[Source texts of formatted documents]
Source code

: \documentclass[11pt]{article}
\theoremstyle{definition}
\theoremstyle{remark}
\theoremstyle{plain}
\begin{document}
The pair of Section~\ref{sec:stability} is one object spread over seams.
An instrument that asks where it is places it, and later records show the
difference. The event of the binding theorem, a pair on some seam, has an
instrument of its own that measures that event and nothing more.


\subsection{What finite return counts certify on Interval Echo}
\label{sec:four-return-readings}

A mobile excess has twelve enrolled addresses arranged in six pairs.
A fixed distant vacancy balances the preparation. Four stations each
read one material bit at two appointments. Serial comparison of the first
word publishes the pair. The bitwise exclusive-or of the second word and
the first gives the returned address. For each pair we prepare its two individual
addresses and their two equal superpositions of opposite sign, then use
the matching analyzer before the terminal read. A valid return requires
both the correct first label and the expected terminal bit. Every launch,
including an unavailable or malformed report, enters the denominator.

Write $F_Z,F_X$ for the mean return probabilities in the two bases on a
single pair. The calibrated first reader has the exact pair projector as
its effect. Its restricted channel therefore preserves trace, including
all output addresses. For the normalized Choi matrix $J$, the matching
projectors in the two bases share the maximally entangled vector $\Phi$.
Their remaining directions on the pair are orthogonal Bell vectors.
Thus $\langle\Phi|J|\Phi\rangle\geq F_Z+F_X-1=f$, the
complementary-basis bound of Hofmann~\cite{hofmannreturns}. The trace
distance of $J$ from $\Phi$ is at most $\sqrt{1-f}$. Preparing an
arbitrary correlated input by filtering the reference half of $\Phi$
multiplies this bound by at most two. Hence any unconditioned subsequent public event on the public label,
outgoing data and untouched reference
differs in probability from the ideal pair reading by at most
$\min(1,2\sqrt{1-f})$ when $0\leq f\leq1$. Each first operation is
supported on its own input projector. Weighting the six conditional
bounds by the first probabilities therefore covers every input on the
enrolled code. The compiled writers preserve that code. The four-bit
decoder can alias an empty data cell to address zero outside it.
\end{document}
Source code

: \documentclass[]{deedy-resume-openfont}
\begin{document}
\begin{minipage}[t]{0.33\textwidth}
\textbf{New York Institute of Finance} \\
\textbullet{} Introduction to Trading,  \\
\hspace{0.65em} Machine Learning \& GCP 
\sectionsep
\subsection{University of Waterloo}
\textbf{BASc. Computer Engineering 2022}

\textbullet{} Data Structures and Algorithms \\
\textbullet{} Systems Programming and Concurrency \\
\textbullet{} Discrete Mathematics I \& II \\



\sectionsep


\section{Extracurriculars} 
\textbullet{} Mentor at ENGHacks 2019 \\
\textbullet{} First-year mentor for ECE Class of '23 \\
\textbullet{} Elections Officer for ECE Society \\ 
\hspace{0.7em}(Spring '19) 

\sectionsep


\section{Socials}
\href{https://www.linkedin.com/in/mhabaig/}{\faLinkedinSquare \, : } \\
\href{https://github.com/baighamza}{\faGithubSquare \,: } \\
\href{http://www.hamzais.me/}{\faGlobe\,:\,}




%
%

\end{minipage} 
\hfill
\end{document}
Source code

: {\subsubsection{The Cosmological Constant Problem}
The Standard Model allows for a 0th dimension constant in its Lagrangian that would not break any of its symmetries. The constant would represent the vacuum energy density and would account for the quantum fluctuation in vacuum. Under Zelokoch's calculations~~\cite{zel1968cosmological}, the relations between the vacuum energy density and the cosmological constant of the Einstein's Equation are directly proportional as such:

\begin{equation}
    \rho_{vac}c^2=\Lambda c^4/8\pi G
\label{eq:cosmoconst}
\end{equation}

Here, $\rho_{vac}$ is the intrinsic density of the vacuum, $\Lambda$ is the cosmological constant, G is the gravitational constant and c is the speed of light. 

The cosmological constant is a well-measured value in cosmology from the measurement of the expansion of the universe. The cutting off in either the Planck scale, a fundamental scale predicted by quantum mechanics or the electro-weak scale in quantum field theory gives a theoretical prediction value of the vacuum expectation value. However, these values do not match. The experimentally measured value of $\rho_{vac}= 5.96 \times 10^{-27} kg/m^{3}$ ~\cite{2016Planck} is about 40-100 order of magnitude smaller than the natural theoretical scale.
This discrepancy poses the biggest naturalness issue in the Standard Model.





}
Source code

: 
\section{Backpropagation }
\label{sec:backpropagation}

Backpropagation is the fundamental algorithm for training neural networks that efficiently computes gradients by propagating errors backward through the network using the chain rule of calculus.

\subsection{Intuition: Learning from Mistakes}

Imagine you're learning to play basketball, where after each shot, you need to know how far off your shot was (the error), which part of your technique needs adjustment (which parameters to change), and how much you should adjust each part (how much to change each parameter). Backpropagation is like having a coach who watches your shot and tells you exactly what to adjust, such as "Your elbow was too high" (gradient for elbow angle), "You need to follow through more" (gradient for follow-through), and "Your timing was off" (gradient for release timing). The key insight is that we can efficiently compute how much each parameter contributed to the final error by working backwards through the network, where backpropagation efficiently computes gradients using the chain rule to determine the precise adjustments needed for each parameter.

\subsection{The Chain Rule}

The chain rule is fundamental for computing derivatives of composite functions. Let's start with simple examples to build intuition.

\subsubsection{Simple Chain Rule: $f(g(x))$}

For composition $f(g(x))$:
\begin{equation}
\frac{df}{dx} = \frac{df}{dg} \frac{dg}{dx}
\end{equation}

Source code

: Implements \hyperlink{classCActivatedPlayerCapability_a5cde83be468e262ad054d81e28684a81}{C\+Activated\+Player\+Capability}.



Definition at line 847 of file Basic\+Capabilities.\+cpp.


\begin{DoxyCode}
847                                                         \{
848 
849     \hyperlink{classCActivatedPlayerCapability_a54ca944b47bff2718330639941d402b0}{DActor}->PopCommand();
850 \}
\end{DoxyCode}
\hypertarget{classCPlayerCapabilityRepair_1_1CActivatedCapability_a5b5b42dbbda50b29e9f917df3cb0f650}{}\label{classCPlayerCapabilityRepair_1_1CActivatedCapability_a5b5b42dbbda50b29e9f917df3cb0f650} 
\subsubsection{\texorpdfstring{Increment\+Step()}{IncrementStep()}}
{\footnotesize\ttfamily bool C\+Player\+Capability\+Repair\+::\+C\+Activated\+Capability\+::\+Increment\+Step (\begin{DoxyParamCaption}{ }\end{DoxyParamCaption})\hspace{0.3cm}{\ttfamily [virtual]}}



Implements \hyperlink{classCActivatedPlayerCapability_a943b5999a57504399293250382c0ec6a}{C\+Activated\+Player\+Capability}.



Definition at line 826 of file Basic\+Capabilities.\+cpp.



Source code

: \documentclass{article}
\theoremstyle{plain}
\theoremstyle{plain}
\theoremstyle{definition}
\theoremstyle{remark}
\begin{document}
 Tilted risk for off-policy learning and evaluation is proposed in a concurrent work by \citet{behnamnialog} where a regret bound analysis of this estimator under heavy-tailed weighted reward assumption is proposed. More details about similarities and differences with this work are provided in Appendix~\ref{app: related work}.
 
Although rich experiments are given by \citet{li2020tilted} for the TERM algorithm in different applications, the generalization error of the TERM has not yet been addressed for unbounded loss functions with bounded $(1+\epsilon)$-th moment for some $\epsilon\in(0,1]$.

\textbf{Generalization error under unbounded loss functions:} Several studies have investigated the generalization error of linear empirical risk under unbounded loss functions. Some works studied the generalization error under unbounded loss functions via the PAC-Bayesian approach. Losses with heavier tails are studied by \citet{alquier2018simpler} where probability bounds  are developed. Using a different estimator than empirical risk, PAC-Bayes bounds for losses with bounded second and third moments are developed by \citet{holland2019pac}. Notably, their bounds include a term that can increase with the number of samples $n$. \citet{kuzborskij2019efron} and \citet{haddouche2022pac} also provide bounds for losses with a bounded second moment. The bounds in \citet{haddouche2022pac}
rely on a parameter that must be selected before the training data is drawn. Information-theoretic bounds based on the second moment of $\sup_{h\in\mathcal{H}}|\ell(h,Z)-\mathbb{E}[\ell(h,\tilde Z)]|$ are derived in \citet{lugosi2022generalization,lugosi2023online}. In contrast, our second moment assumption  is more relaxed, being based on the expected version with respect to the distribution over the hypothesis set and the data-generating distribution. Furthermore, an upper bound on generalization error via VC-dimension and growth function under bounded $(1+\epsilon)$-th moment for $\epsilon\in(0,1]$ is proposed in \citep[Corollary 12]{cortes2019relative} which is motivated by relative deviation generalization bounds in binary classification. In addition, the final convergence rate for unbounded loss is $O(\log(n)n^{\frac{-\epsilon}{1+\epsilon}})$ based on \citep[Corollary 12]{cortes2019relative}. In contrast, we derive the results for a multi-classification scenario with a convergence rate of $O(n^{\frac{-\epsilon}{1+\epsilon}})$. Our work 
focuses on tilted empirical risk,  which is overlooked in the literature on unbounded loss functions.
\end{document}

*Activity:* Retype every line up to and including the one that contains "An instrument that", beginning at the first line of the records, with no edits.

*Exercise solution:*
Source code

: \documentclass[11pt]{article}
\theoremstyle{definition}
\theoremstyle{remark}
\theoremstyle{plain}
\begin{document}
The pair of Section~\ref{sec:stability} is one object spread over seams.
An instrument that asks where it is places it, and later records show the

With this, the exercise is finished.